FireFly Analytics LogoFireFly Analytics
Architecture / Request Flow

Request Flow Architecture

A comprehensive guide to how data flows through FireFly Analytics using Service Principal (SPN) authentication. Users authenticate via any OAuth 2.0/OIDC provider (Okta in our case), while all Databricks API calls use organization-specific Service Principals.

Overview

FireFly Analytics acts as a secure intermediary between users and the Databricks platform. The architecture uses a two-layer authentication model: users authenticate via any OAuth 2.0/OIDC provider (Okta in FireFly's case), while all Databricks API calls use organization-specific Service Principals (SPN).
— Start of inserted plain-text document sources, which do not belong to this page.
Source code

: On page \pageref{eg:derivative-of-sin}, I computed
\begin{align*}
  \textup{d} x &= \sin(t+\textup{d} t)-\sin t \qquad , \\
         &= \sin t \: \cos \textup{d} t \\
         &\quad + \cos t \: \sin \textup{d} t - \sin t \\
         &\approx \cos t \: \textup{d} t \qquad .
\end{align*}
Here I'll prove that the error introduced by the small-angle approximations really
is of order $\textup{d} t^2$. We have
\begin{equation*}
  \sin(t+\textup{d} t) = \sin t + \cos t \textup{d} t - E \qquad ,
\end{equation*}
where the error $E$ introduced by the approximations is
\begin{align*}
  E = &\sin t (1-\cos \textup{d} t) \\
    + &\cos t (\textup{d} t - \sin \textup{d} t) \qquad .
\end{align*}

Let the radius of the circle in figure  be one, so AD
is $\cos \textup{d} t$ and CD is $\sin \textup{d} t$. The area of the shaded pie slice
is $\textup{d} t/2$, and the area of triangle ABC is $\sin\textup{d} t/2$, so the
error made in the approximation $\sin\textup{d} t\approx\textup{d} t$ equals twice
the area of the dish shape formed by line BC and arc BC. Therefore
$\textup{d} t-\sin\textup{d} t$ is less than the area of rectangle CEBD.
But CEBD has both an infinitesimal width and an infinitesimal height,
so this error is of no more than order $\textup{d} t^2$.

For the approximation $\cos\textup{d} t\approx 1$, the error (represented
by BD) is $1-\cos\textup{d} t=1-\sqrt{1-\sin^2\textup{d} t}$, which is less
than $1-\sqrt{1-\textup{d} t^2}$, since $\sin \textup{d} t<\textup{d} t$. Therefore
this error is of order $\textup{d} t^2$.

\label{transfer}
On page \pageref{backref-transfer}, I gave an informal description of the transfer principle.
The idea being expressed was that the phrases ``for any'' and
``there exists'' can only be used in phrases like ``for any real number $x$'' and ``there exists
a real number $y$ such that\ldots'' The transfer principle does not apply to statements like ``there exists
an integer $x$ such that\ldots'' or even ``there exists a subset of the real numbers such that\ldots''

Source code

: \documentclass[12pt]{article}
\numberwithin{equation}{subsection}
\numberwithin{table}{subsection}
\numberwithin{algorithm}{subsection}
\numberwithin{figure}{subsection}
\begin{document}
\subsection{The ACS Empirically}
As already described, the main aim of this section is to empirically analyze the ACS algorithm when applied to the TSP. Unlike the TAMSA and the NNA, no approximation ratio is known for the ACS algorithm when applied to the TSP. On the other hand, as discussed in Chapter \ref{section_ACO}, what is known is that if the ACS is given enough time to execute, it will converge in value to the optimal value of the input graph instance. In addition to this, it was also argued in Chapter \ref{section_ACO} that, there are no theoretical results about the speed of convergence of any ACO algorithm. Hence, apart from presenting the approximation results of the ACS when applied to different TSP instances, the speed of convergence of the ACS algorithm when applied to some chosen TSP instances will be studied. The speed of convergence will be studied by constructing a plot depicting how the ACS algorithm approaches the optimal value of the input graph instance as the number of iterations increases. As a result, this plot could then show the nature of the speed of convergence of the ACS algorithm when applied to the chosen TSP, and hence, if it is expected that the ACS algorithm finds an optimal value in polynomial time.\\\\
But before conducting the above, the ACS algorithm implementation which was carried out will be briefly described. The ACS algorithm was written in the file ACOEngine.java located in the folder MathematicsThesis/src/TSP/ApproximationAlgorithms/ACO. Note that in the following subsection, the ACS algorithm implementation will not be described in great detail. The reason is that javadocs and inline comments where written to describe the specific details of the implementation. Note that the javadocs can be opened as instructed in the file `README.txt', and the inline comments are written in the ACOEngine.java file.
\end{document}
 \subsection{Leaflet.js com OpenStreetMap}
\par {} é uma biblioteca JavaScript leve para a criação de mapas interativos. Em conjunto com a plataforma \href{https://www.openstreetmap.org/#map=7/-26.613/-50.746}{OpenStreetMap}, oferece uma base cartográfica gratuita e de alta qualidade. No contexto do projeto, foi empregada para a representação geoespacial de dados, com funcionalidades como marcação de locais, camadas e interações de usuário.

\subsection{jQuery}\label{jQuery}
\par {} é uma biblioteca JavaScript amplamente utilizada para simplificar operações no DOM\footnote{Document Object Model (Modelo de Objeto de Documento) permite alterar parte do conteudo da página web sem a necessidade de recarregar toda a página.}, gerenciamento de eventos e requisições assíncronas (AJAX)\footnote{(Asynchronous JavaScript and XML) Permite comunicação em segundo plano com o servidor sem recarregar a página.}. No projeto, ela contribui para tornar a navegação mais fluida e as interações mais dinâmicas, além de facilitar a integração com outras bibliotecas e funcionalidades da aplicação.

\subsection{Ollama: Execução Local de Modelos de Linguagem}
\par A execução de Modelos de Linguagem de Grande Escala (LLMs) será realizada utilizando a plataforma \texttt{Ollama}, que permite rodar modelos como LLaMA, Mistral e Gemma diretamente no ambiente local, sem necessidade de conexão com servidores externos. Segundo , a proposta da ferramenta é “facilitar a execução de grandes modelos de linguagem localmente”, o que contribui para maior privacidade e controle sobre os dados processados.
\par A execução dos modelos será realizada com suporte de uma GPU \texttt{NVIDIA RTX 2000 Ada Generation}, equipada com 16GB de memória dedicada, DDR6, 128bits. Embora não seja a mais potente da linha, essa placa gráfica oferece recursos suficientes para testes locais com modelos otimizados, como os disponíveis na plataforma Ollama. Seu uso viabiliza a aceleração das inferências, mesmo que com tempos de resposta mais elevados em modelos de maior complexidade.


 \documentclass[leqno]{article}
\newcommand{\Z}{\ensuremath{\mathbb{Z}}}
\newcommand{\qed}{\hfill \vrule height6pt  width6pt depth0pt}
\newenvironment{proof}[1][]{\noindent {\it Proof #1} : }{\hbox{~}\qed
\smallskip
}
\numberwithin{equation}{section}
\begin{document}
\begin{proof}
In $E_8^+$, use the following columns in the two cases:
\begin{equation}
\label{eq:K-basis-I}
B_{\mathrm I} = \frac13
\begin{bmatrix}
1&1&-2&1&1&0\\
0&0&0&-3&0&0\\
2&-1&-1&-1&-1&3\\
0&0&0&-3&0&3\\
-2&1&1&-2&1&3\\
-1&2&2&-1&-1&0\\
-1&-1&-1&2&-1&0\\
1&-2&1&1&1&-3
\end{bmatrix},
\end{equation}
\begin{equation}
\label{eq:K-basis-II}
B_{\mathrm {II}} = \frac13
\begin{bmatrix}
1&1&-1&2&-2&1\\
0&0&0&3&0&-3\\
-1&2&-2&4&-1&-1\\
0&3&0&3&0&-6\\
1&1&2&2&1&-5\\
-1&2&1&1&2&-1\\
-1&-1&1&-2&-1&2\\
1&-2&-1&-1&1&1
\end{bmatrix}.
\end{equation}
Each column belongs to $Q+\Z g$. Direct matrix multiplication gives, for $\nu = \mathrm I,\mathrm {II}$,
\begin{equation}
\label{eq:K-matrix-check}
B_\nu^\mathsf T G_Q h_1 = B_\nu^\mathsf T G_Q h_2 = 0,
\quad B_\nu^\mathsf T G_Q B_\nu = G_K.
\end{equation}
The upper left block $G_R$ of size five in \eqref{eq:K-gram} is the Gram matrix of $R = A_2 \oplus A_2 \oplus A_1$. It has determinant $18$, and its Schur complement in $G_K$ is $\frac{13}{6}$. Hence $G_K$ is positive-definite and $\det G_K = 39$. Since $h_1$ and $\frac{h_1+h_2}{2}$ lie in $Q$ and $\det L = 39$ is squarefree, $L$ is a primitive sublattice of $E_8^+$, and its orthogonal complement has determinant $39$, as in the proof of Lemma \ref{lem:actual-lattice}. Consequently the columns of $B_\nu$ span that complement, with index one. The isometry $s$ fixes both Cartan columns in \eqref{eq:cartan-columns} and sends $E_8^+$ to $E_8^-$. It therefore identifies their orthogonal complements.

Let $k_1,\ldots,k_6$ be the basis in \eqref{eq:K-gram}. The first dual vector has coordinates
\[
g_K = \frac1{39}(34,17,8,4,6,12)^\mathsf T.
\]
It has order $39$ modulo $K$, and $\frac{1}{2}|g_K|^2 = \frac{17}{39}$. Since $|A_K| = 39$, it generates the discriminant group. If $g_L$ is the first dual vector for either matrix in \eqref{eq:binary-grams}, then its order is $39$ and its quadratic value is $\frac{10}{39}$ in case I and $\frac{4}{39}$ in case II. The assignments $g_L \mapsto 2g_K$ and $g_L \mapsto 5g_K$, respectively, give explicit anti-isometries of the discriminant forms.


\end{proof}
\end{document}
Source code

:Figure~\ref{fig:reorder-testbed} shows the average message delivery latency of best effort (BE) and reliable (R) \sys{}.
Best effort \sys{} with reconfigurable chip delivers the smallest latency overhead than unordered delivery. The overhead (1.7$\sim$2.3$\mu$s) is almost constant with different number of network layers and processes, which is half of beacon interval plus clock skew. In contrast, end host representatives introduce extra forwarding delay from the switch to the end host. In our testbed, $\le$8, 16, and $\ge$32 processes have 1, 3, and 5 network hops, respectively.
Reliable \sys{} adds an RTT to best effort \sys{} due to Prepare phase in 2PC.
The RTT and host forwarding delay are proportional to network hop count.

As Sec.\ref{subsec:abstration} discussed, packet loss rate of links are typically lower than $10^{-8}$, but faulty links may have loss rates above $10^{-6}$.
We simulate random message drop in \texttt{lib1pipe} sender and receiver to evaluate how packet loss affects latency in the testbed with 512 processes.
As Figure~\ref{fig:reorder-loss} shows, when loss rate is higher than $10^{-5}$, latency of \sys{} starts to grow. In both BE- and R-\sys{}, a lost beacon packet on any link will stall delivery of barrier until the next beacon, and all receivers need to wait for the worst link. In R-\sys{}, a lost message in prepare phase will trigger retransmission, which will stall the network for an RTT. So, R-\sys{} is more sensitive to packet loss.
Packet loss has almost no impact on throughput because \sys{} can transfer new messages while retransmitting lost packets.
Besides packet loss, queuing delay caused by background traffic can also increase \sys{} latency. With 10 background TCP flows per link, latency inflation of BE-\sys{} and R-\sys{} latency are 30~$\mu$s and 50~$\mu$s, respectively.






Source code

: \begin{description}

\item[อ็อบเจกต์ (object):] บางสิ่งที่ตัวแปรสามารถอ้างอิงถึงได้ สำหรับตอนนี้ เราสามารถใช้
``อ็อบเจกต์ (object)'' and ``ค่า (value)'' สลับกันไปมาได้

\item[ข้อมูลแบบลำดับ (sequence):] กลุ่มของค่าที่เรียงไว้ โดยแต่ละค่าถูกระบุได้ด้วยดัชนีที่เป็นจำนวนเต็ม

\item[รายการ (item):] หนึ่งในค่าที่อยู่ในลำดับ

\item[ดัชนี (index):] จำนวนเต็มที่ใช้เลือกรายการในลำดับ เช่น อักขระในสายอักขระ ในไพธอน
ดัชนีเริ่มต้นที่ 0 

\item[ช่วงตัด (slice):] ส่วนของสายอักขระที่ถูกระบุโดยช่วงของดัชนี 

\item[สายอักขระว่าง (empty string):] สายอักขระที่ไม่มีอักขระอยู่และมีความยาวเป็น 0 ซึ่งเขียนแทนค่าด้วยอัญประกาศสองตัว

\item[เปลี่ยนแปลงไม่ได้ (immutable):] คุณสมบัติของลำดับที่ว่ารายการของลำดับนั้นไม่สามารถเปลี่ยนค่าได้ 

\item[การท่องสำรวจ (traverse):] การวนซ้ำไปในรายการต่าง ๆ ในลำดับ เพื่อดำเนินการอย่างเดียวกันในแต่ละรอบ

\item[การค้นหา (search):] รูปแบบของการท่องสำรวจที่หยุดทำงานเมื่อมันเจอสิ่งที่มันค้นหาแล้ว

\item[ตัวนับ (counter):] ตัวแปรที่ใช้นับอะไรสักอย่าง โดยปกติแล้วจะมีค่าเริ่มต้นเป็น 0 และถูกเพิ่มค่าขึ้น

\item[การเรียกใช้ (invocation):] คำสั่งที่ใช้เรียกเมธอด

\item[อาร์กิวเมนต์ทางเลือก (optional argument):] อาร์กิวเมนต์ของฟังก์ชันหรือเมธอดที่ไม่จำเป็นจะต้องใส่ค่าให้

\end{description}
This document describes the complete request lifecycle, including user session validation, SPN token management, and API proxying to various Databricks services.

OAuth 2.0 / OIDC Compatible

While this documentation references Okta as the identity provider, the architecture is designed to work with any OAuth 2.0 or OIDC-compliant provider including Azure AD, Auth0, Google, Keycloak, or custom OIDC servers. The user authentication layer is decoupled from the Databricks SPN authentication, making it easy to swap providers.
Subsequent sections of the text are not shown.